The debate on non-specific vs targeted therapies in oncology highlights the need for a balanced approach optimizing existing agents while developing biomarkers and precision medicine.
There is a running debate in the field of oncology. The best cancer therapies treat the right populations with “nonspecific” but effective therapies, such as chemotherapy or radiation therapy. We have decades of experience with broadly active chemotherapies, such as the platinum compounds, taxanes, and even the recently developed inhibitors of apoptosis. Should our goal be to identify the mechanisms and patients most likely to benefit from these nonspecific therapies?
Can the genetically driven tumor sequencing field using next-generation sequencing (NGS) panels and, more recently, broad whole-exome sequencing, be paired with recently identified inhibitors, such as targeting altered BRAF, RAS, and other mutated cancer-signaling pathways?
On one hand, cheaper, broadly active compounds with decades of experience in managing toxicities and off-patent financial benefits exist for the health system and patients.
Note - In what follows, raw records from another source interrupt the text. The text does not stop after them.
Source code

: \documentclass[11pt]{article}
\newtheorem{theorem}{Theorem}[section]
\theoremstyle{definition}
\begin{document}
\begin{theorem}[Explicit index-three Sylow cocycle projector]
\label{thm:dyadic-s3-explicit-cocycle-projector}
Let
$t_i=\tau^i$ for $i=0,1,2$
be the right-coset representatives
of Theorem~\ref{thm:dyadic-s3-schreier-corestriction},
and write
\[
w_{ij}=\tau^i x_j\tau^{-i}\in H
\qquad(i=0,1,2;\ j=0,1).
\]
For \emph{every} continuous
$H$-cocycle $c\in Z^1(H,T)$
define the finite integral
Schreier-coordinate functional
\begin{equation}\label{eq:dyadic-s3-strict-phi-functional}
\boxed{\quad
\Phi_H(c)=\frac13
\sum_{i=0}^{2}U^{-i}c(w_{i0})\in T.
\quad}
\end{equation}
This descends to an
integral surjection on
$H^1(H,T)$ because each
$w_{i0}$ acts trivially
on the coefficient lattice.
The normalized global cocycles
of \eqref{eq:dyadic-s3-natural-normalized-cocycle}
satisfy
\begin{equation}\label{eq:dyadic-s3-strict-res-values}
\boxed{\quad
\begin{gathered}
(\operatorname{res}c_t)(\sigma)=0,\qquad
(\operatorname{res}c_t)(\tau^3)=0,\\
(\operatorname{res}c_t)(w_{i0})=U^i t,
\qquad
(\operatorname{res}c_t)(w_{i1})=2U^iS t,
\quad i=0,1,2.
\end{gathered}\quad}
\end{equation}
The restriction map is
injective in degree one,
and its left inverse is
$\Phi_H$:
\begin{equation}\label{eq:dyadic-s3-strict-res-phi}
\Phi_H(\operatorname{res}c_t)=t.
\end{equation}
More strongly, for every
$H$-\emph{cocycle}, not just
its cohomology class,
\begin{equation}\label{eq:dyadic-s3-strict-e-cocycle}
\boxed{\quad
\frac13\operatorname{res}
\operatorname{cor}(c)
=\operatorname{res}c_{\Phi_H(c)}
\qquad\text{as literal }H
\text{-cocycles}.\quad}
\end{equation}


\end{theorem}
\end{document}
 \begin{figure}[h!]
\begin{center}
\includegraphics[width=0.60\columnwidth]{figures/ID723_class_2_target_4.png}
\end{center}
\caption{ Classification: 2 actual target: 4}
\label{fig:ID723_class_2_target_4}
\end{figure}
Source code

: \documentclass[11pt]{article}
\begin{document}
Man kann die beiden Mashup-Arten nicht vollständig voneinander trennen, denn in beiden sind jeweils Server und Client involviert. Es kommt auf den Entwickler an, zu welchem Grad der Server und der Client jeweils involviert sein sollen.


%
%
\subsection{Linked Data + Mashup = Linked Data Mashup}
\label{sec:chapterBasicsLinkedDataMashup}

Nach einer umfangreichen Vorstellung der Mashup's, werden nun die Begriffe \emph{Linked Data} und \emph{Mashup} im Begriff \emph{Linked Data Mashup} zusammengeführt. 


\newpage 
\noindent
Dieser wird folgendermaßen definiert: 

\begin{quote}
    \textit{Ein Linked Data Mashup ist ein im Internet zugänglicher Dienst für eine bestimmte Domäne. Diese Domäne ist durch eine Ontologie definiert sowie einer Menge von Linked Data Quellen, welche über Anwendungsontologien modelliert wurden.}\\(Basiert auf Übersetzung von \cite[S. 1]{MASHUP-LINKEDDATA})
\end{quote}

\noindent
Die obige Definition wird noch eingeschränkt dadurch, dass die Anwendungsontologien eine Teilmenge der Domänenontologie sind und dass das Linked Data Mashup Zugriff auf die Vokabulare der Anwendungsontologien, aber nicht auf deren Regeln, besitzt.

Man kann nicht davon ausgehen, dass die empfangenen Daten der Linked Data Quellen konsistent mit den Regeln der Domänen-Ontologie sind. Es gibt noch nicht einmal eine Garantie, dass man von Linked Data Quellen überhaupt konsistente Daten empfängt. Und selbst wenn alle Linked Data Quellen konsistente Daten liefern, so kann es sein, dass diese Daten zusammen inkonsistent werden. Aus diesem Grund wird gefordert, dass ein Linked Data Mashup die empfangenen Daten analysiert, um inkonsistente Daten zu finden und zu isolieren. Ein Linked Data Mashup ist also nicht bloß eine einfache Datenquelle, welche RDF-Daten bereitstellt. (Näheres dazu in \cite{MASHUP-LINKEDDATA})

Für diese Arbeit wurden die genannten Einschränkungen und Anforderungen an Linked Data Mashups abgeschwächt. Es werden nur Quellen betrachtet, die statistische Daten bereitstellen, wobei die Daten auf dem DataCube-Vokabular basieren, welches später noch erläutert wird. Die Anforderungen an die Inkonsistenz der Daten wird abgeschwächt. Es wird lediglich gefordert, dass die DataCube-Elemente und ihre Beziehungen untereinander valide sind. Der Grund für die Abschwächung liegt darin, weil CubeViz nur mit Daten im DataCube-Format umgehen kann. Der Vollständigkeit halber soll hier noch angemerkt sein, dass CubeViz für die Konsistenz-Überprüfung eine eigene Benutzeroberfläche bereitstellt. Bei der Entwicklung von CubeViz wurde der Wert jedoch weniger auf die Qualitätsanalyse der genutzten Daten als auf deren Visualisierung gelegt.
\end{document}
The challenge is to identify why some patients benefit and others don’t. Then, large clinical trials need to identify biomarkers for these broadly active agents and to develop combinations to enhance their activity and identify populations who benefit.
On the other hand, an entire field of precision oncology has emerged with exciting promise, but demonstrate selective examples of success. Indeed, large National Cancer Institute (NCI)–funded trials, such as the NCIMATCH (Molecular Analysis for Therapy Choice) Trial, have shown that only approximately 20% of patients have targetable alterations with an available agent. Certainly, non–small cell lung cancer is a wonderful example, and the RAS story is also instructive, as a previously undruggable target now has several active agents.
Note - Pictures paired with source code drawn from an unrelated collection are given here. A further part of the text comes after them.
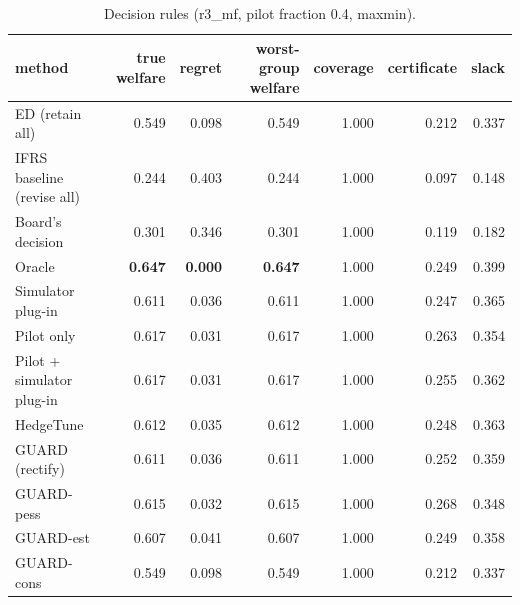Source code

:\begin{table}[t]
\centering
\small
\begin{tabular}{lrrrrrr}
\toprule
method & true welfare & regret & worst-group welfare & coverage & certificate & slack \\
\midrule
ED (retain all) & 0.549 & 0.098 & 0.549 & 1.000 & 0.212 & 0.337 \\
IFRS baseline (revise all) & 0.244 & 0.403 & 0.244 & 1.000 & 0.097 & 0.148 \\
Board's decision & 0.301 & 0.346 & 0.301 & 1.000 & 0.119 & 0.182 \\
Oracle & \textbf{0.647} & \textbf{0.000} & \textbf{0.647} & 1.000 & 0.249 & 0.399 \\
Simulator plug-in & 0.611 & 0.036 & 0.611 & 1.000 & 0.247 & 0.365 \\
Pilot only & 0.617 & 0.031 & 0.617 & 1.000 & 0.263 & 0.354 \\
Pilot + simulator plug-in & 0.617 & 0.031 & 0.617 & 1.000 & 0.255 & 0.362 \\
HedgeTune & 0.612 & 0.035 & 0.612 & 1.000 & 0.248 & 0.363 \\
GUARD (rectify) & 0.611 & 0.036 & 0.611 & 1.000 & 0.252 & 0.359 \\
GUARD-pess & 0.615 & 0.032 & 0.615 & 1.000 & 0.268 & 0.348 \\
GUARD-est & 0.607 & 0.041 & 0.607 & 1.000 & 0.249 & 0.358 \\
GUARD-cons & 0.549 & 0.098 & 0.549 & 1.000 & 0.212 & 0.337 \\
\bottomrule
\end{tabular}
\caption{Decision rules (r3\_mf, pilot fraction 0.4, maxmin).}
\label{tab:methods-maxmin}
\end{table}
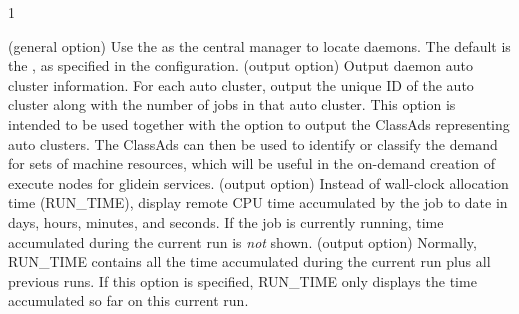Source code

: \begin{ManPage}{\label{man-condor-q}}{1}
\begin{Options}
  \ToolDebugDesc
    {(general option) Use the  as 
    the central manager to locate  daemons.
    The default is the ,
    as specified in the configuration.}
   {(output option) 
    Output  daemon auto cluster information.
    For each auto cluster,
    output the unique ID of the auto cluster
    along with the number of jobs in that auto cluster. 
    This option is intended to be used together with the  option
    to output the ClassAds representing auto clusters.  
    The ClassAds can then be used to identify or classify the demand for
    sets of machine resources, 
    which will be useful in the on-demand creation of execute nodes for
    glidein services. } 
   {(output option) 
    Instead of wall-clock allocation time (RUN\_TIME), 
    display remote CPU time accumulated by the job to date in days,
    hours, minutes, and seconds.  If the job is currently running, time
    accumulated during the current run is \emph{not} shown.}
   {(output option)
    Normally, RUN\_TIME contains all the time
    accumulated during the current run plus all previous runs.  If this
    option is specified, RUN\_TIME only displays the time accumulated so
    far on this current run.}

\end{Options}
\end{ManPage}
Examples exist across all of oncology and cancer types where we have to prioritize the approach to developing patient biomarkers and think about the type of treatments that will be most effective. As with the medical industrial complex and federally funded academic research in partnership with industry science, rational and cogent approaches to developing the best therapies targeting the tumor and the microenvironment will continue under the general concepts described here, and have accelerated in recent years. Nonetheless, we should not forget the active agents that are cheap and tried-and-true, and efforts should continue identifying how they work and for whom, alongside the exciting precision oncology efforts.